Quemada la puerta de entrada, que quedaba en la parte más baja del edificio, el sebo derretido corría ladera abajo como un río de llamas y al apagarse éstas e irse solidificando el combustible, al enfriarse, quedó por toda aquella pradera un enorme plastón de sebo fundido, espeso y blancuzco, que ocupaba varios centenares de metros cuadrados, y dentro del redil el informe montón de cabras y ovejas, en número no inferior a dos mil, completamente carbonizadas; tan nauseabundo y fuerte era el olor, que en mucho tiempo no fue posible acercarse a la corraliza abrasada.
Avisaron al dueño del ganado el que al llegar y encontrarse con todo el rebaño achicharrado, creyeron que iba a volverse loco. Una vez calmado, procedió a dar parte a la Guardia Civil, culpando al pastor como persona más sospechosa, pero el pastor manifestó haber pasado toda la noche durmiendo en la posada sin haber salido de ella hasta la hora en que, como los demás vecinos del pueblo, había marchado a ayudar a apagar el incendio.

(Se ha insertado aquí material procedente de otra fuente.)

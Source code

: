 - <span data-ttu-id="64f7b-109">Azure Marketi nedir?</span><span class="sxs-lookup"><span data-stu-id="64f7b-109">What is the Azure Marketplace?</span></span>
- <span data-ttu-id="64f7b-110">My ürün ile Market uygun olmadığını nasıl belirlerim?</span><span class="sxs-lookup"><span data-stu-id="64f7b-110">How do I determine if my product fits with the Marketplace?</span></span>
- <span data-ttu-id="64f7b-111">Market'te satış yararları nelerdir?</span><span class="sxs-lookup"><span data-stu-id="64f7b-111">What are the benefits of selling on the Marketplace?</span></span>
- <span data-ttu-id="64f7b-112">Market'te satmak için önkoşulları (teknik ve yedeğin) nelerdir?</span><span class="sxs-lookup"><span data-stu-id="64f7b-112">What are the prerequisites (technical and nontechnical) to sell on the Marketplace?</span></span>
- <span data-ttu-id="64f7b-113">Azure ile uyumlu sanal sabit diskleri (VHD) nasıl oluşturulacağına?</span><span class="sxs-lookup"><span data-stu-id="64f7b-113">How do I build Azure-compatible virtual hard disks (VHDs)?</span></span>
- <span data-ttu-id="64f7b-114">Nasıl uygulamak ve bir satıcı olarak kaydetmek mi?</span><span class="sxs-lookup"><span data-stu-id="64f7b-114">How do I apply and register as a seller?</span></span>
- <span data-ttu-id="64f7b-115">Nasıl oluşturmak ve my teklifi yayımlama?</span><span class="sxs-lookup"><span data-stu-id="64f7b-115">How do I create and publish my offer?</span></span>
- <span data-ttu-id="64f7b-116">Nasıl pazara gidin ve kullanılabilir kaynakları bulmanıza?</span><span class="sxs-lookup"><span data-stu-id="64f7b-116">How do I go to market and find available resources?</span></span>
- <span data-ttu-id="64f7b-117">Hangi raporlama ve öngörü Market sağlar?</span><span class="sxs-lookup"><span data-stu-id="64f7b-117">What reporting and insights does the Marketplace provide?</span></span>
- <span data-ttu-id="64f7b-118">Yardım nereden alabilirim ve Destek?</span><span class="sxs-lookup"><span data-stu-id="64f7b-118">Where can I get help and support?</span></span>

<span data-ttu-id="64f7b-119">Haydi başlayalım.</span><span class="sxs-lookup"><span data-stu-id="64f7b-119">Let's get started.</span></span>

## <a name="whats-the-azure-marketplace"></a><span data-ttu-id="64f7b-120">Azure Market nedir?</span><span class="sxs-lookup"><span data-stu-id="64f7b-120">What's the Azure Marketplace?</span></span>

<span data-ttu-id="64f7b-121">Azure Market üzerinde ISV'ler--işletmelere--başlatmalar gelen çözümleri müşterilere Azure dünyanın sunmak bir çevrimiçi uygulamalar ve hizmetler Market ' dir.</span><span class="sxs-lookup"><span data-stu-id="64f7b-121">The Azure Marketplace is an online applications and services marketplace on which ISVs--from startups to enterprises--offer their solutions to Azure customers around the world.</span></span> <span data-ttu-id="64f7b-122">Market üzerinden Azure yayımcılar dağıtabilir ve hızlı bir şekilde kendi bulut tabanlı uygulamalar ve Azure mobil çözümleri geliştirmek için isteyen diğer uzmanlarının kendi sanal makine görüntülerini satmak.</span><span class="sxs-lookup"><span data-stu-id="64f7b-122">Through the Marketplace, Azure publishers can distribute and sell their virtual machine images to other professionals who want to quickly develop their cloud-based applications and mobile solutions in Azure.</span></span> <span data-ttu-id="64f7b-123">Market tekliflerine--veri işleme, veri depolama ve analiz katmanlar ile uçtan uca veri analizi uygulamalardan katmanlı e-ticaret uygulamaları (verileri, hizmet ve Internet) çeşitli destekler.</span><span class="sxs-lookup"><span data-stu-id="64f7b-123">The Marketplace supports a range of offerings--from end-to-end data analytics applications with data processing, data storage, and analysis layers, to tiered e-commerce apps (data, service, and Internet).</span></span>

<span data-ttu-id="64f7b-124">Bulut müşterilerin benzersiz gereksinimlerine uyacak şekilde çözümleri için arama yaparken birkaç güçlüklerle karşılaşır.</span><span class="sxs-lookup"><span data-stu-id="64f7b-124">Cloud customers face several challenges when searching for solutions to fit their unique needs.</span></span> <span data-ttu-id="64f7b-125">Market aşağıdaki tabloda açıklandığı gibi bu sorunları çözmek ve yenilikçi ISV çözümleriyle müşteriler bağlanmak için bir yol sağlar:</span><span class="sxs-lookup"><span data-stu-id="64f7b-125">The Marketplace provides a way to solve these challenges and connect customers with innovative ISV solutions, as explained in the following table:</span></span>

No hubo manera de probar absolutamente nada en contra suya, por lo que no hubo otro remedio que declararle inocente y ponerle en libertad. En la mente de la mayoría era firme la creencia de que el pastor había sido el culpable, aunque también había quien apuntaba la posibilidad de que tal hecho criminal hubiera podido ser efectuado por algún otro vecino, ya que por ser el rebaño tan enorme y difícil de controlar por una sola persona, además de comerse los pastos, a veces se desmandaba, penetrando en huertas y en fincas particulares.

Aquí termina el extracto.